I’d noticed this family before.

The older teenage daughter looked like she’d just stepped out of a Culture Club video circa 1984. Her eyes were heavily rimmed in black. Her short hair was a vibrant blue. She was wearing an over-sized flannel shirt with large black and white plaid, billowy black pants with small white flowers on them, and black Converse sneakers. On her head perched a large-brimmed black felt hat.

The younger child was of ambiguous gender (but I ultimately decided she was a girl) with natural red hair on the brink of dreadlocks–it looked as if it hadn’t been combed in a week. That child had a stuffed toy snake wrapped around her shoulders.

Mom seemed to be a redhead too and wore square reading glasses, but what I remember about her was what she said as the little shuttle bus pulled in. Run to the front kids, she instructed her children to push past the folks who had been waiting before them, there’s only sixteen seats on this one!
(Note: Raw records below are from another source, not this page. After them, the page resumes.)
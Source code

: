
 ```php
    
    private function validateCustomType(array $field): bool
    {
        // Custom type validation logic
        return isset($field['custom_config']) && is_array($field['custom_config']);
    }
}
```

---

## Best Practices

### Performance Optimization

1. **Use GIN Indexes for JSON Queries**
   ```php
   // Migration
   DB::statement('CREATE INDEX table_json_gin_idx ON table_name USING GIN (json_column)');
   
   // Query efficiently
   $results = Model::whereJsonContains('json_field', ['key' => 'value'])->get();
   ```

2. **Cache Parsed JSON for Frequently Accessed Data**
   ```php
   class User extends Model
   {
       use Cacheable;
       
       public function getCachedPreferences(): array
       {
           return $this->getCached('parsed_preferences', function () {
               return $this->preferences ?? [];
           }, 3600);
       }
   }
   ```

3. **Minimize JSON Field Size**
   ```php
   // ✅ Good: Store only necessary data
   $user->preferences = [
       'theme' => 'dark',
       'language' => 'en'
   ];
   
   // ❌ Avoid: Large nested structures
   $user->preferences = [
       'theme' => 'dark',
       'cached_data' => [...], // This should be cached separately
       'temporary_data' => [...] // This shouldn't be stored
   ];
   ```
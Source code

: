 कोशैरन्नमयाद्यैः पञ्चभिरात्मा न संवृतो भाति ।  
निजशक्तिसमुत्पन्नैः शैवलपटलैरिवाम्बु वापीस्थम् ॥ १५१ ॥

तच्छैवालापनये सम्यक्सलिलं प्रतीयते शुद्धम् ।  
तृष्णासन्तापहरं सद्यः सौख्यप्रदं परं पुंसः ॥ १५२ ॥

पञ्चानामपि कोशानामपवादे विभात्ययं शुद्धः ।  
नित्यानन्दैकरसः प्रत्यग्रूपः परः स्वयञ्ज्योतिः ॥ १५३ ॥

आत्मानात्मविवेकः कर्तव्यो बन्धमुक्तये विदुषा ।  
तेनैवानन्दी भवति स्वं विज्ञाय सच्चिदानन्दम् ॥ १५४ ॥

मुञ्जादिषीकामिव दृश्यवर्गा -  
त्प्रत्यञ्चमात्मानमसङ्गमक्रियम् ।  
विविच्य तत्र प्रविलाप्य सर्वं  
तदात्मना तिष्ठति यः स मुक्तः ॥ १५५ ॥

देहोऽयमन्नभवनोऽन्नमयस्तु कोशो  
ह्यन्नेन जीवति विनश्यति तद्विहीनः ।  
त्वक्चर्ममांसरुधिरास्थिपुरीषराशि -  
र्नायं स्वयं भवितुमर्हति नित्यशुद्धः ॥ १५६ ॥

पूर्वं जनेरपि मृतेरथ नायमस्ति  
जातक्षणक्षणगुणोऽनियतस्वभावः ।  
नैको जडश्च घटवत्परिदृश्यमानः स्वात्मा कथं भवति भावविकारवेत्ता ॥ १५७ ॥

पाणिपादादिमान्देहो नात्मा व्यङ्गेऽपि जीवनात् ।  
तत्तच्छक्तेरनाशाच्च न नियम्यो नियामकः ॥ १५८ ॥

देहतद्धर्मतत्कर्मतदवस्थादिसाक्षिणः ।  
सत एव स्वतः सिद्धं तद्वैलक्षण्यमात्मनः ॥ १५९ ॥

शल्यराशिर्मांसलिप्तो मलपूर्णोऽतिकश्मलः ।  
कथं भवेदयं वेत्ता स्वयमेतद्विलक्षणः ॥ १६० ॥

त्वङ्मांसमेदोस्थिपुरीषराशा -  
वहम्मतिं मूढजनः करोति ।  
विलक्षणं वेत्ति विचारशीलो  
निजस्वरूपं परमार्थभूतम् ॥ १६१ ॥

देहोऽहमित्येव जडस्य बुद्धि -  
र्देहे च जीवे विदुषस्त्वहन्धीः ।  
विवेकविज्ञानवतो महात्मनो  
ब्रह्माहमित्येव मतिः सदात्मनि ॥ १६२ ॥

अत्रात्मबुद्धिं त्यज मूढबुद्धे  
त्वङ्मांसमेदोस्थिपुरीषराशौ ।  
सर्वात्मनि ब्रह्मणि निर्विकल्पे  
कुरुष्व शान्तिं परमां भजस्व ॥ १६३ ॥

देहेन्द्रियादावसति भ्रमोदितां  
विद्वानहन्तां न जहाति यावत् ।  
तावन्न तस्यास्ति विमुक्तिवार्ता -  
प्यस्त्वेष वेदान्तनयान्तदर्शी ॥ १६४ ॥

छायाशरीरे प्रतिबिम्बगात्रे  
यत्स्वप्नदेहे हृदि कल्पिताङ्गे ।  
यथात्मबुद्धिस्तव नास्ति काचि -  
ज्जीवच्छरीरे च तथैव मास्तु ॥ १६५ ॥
Of course, I and a family of four had been waiting for that shuttle 15, 20, 30 minutes, but mom didn’t care. She was bound and determined (perhaps hellbound is a better term) that her family was going to be on that bus.

So there they were again, apparently lounging on the steps to the top of the dome-shaped granite monolith.

I huffed and puffed and weezed and panted and made it a little way past them. Then I found my own little wide spot, hugged the rock next to me and stood there to rest for a moment.

As I stood there, I heard Mom say, You can do whatever you want.

Then I heard her screech, I said you can do whatever you want!

I looked over. The children had stood up and were about to follow Mom (and I realized at that moment there was a Dad too)  down the steps.

Mom then screeched Just because I have vertigo…

Apparently Mom’s vertigo had debilitated her, and she’d given the kids a choice: go on up without her or follow her back down. If this mom was anything like my mom, she’d offered a choice, but anyone who picked the wrong option was in for some mental and emotional punishment.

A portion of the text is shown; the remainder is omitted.